In the early morning, I had to get up for a wee. As I was stood finishing up, I felt the clammy feeling return, and I got really hot. I turned for the bathroom door, reached out for the handle and couldn't find it. My arm didn't seem to be able to respond to my directions. Then it briefly went dark and I collapsed and hit the floor. Annoyingly, the unconscious bit must have only been for a fraction of a second, because I was actually aware of hitting the ground. I remember thinking "Well, this is silly," but also feeling like I wasn't inclined to move once I was there.

Being presently just above 90 kilos, there were a sizeable few thumps that were the noise of first my hip, and then my shoulder and head hitting the floor. This woke Mrs B up and she started calling, to which I replied "Urrghhh". She came in, looked at me on the floor, asked me if I could move ("Urgghh,") went white and dialled 999.

Fast forward to arriving at the Emergency Department at about 6.30 am Saturday. It's a different hospital to the one I had got familiar with through all my previous health adventures, both last and this year. They took some blood for tests, and hooked me up to the usual BP and pulse monitors, then I was trollied off to the Resuscitation ward. I was completely conscious and normal by this stage, and was in fact having quite a chat with the paramedic who sat in the ambulance with me for the one hour journey down here. Turns out he lived not far from me and had a good tip for a website for buying cheap Crocs as well (he'd noticed I was wearing a pair). He also asked me if I felt alright because my pulse rate was varying between 110-150 BPM.

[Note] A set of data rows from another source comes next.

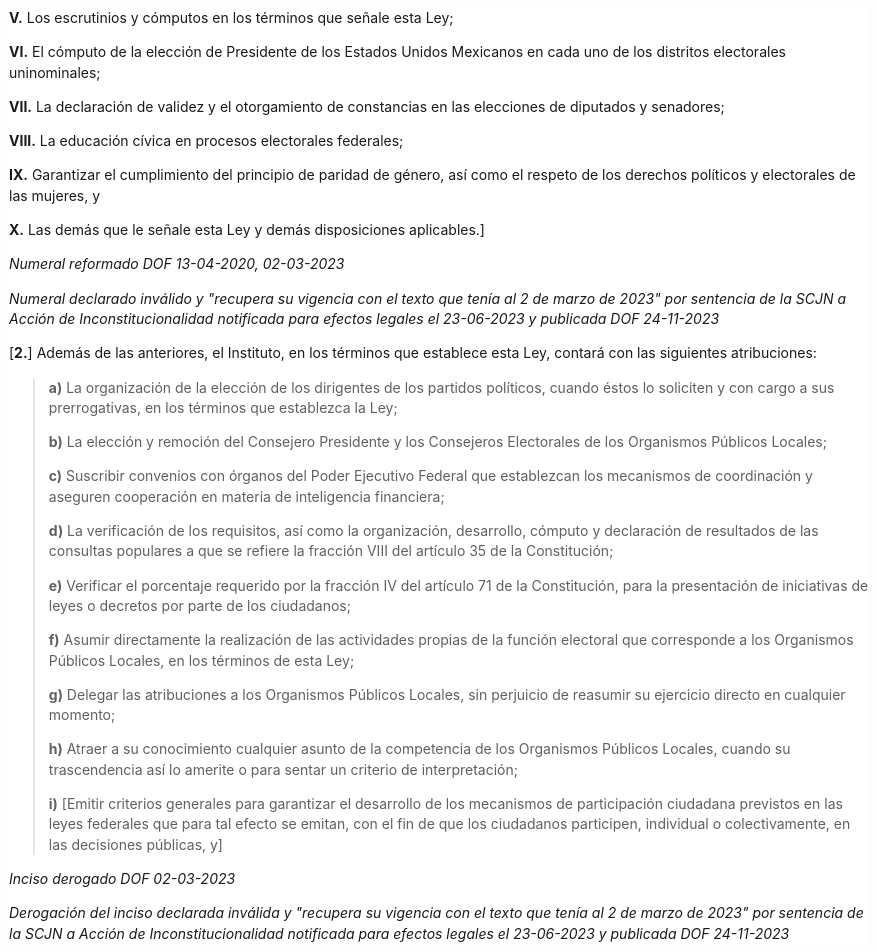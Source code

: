**V.** Los escrutinios y cómputos en los términos que señale esta Ley;

**VI.** El cómputo de la elección de Presidente de los Estados Unidos Mexicanos en cada uno de los distritos electorales uninominales;

**VII.** La declaración de validez y el otorgamiento de constancias en las elecciones de diputados y senadores;

**VIII.** La educación cívica en procesos electorales federales;

**IX.** Garantizar el cumplimiento del principio de paridad de género, así como el respeto de los derechos políticos y electorales de las mujeres, y

**X.** Las demás que le señale esta Ley y demás disposiciones aplicables.\]

*Numeral reformado DOF 13-04-2020, 02-03-2023*

*Numeral declarado inválido y "recupera su vigencia con el texto que tenía al 2 de marzo de 2023" por sentencia de la SCJN a Acción de Inconstitucionalidad notificada para efectos legales el 23-06-2023 y publicada DOF 24-11-2023*

\[**2.**\] Además de las anteriores, el Instituto, en los términos que establece esta Ley, contará con las siguientes atribuciones:

> **a)** La organización de la elección de los dirigentes de los partidos políticos, cuando éstos lo soliciten y con cargo a sus prerrogativas, en los términos que establezca la Ley;
>
> **b)** La elección y remoción del Consejero Presidente y los Consejeros Electorales de los Organismos Públicos Locales;
>
> **c)** Suscribir convenios con órganos del Poder Ejecutivo Federal que establezcan los mecanismos de coordinación y aseguren cooperación en materia de inteligencia financiera;
>
> **d)** La verificación de los requisitos, así como la organización, desarrollo, cómputo y declaración de resultados de las consultas populares a que se refiere la fracción VIII del artículo 35 de la Constitución;
>
> **e)** Verificar el porcentaje requerido por la fracción IV del artículo 71 de la Constitución, para la presentación de iniciativas de leyes o decretos por parte de los ciudadanos;
>
> **f)** Asumir directamente la realización de las actividades propias de la función electoral que corresponde a los Organismos Públicos Locales, en los términos de esta Ley;
>
> **g)** Delegar las atribuciones a los Organismos Públicos Locales, sin perjuicio de reasumir su ejercicio directo en cualquier momento;
>
> **h)** Atraer a su conocimiento cualquier asunto de la competencia de los Organismos Públicos Locales, cuando su trascendencia así lo amerite o para sentar un criterio de interpretación;
>
> **i)** \[Emitir criterios generales para garantizar el desarrollo de los mecanismos de participación ciudadana previstos en las leyes federales que para tal efecto se emitan, con el fin de que los ciudadanos participen, individual o colectivamente, en las decisiones públicas, y\]

*Inciso derogado DOF 02-03-2023*

*Derogación del inciso declarada inválida y "recupera su vigencia con el texto que tenía al 2 de marzo de 2023" por sentencia de la SCJN a Acción de Inconstitucionalidad notificada para efectos legales el 23-06-2023 y publicada DOF 24-11-2023*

A long time passed. The Resus ward was probably about eight beds, and there was a lot going on. I was seeing a nurse come and take observations from me about every fifteen minutes, to a soundtrack of groans and wails from other patients obviously in a lot more distress than myself. Eventually a doctor came and listened to me recount my history with AF and stroke, and the recent op and medication change afterwards. He went off again, possibly to do his crossword or something. After quite some time he was back, and explained that they were going to do a cardioversion on me a little later that day.

Excellent. Another restart. I thought perhaps it would be easier if they just fitted a little black button on me somewhere, then I could do it at home by poking a straightened out paperclip in the little hole.

This time there was no general anaesthetic and a team of about four specialists with me in a theatre. No, this was to be done by himself and a senior nurse, in the ward right there, with me mildly sedated. No forms, paperwork, or pre-ops phone calls six weeks before, or indeed six month waits for the actual thing in the first place. Just hang on here a minute, we'll just get ourselves and the machines ready, then we'll get on with it, OK?

Or as Mrs B called it all afterwards, bish, bash, NHS, bosh.

I was home again by three pm, BP and pulse now normal. I now carried marks like sunburn on my chest and back, outlines of where the electrode pads they stick on there to apply the shock had been. I remembered nothing about the procedure actually happening, just the doc telling me he was putting the sedative in now, then the nurse telling me afterwards it all went well. 

It took two shocks apparently, the first not powerful enough to do it, the second one they turned it up a bit (but not to 11). Discussion with the doctor after the procedure resulted in him restoring my beta blocker to the dosage that had been working fine before the GP fiddled with it. His opinion was that the GP probably panicked a bit about the low pulse reported before my throat operation, but that if I have no symptoms and felt fine with it being low (as I said before, normal for me was not much higher than they'd been seeing anyway), then they were happy too.

I spent Sunday in a bit of a daze, had to return to the hospital for a follow up CT scan and consult the next day, and am now officially resting at last. But my brain has obviously kicked in to the extent were I felt I should write this down while it's still fresh. 

So that's what was really happening while the two or three of you were reading about me taking photos. I won't be scheduling this for a future posting, I don't want anything else untoward happening while it's waiting to go live.